Work order:
Copy each line of the entries that includes the word "vertices".

Extracted information:
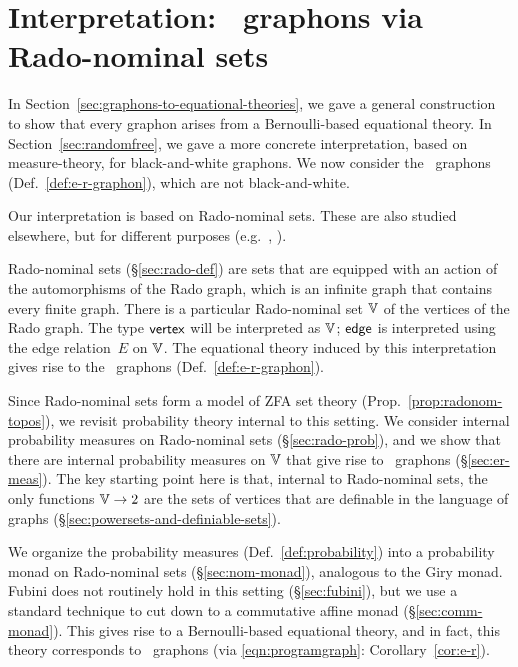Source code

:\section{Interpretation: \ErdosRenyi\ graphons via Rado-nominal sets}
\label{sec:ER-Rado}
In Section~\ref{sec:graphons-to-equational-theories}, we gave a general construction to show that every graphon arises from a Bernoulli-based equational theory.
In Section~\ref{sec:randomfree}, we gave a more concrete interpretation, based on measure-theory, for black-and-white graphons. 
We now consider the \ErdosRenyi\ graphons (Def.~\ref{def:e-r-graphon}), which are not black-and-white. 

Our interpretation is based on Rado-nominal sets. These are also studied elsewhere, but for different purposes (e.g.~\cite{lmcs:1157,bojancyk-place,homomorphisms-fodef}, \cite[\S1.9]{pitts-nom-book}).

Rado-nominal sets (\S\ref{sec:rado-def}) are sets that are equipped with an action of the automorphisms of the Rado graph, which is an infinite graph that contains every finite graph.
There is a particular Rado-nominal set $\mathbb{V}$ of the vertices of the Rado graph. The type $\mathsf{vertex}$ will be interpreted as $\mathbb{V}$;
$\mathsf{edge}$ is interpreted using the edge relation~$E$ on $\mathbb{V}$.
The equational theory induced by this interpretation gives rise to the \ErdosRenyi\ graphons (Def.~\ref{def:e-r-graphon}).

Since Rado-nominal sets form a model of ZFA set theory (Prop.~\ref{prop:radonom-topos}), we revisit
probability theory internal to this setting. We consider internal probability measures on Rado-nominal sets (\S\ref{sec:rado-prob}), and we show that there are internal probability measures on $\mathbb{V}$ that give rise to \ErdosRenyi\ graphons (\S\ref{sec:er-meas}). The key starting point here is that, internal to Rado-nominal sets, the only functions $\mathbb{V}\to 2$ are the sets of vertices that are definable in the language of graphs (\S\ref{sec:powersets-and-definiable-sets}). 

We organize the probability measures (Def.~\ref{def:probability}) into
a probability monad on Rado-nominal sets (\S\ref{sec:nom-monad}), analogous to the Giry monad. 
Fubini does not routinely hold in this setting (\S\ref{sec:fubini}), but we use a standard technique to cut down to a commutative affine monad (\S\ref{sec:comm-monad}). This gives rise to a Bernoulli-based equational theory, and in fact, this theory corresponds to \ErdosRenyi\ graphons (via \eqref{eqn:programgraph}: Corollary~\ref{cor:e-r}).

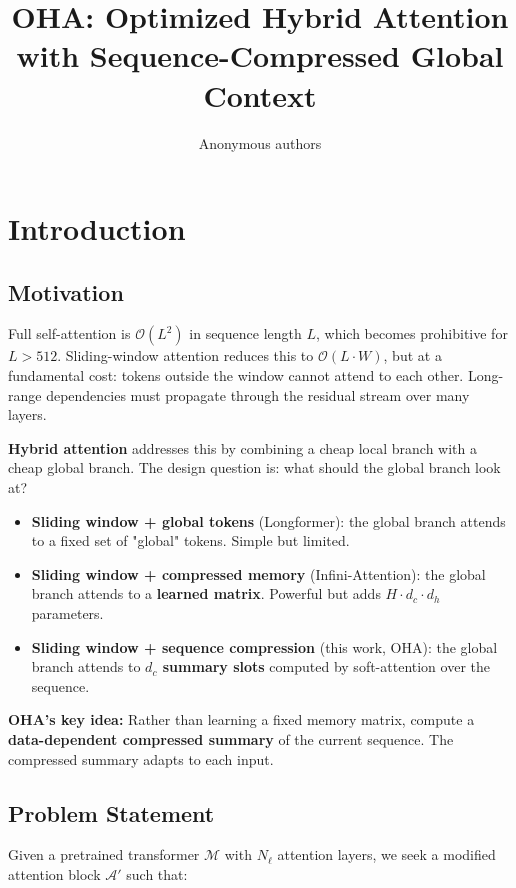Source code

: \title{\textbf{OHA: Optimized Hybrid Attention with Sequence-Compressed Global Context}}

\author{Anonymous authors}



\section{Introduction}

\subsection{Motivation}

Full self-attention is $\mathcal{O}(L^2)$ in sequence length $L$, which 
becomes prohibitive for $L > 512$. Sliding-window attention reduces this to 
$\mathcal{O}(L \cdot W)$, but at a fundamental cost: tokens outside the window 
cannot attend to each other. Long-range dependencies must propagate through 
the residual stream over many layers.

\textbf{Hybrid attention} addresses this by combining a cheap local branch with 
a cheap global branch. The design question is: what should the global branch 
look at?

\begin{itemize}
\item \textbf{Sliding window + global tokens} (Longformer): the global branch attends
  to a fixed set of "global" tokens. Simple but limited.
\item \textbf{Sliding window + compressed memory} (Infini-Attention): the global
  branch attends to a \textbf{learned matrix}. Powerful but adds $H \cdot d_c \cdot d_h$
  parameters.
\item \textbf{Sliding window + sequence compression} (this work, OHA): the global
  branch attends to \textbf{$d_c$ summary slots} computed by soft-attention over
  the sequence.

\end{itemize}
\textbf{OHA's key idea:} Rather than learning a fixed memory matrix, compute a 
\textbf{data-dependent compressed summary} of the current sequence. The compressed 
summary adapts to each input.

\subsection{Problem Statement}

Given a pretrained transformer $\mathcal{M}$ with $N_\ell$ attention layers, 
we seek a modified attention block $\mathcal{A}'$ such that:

--

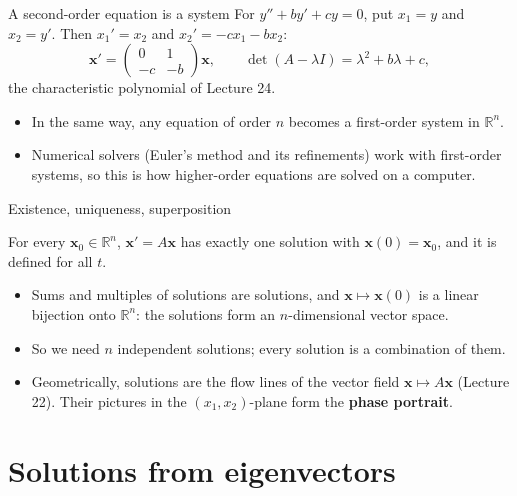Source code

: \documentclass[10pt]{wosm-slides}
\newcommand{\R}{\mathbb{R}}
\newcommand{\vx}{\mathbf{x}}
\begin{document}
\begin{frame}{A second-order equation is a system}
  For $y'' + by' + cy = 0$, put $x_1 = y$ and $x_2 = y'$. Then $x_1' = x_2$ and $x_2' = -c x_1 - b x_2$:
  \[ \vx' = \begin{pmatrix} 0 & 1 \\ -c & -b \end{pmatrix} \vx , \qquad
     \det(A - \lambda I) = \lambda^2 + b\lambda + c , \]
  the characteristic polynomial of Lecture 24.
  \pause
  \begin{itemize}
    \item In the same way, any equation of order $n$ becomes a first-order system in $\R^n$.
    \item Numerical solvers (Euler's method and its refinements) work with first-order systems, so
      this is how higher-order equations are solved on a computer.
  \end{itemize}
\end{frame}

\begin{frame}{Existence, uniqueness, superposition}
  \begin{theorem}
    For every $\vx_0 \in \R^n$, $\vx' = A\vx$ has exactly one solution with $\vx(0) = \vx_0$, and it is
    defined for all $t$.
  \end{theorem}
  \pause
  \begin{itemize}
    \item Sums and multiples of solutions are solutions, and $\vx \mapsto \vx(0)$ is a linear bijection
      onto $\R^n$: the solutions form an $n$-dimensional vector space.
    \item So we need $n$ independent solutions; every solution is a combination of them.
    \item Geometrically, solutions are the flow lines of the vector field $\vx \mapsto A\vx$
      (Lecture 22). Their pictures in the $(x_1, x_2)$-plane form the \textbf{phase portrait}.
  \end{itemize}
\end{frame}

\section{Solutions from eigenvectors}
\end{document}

Answer to this task:
There is a particular Rado-nominal set $\mathbb{V}$ of the vertices of the Rado graph. The type $\mathsf{vertex}$ will be interpreted as $\mathbb{V}$;
probability theory internal to this setting. We consider internal probability measures on Rado-nominal sets (\S\ref{sec:rado-prob}), and we show that there are internal probability measures on $\mathbb{V}$ that give rise to \ErdosRenyi\ graphons (\S\ref{sec:er-meas}). The key starting point here is that, internal to Rado-nominal sets, the only functions $\mathbb{V}\to 2$ are the sets of vertices that are definable in the language of graphs (\S\ref{sec:powersets-and-definiable-sets}). 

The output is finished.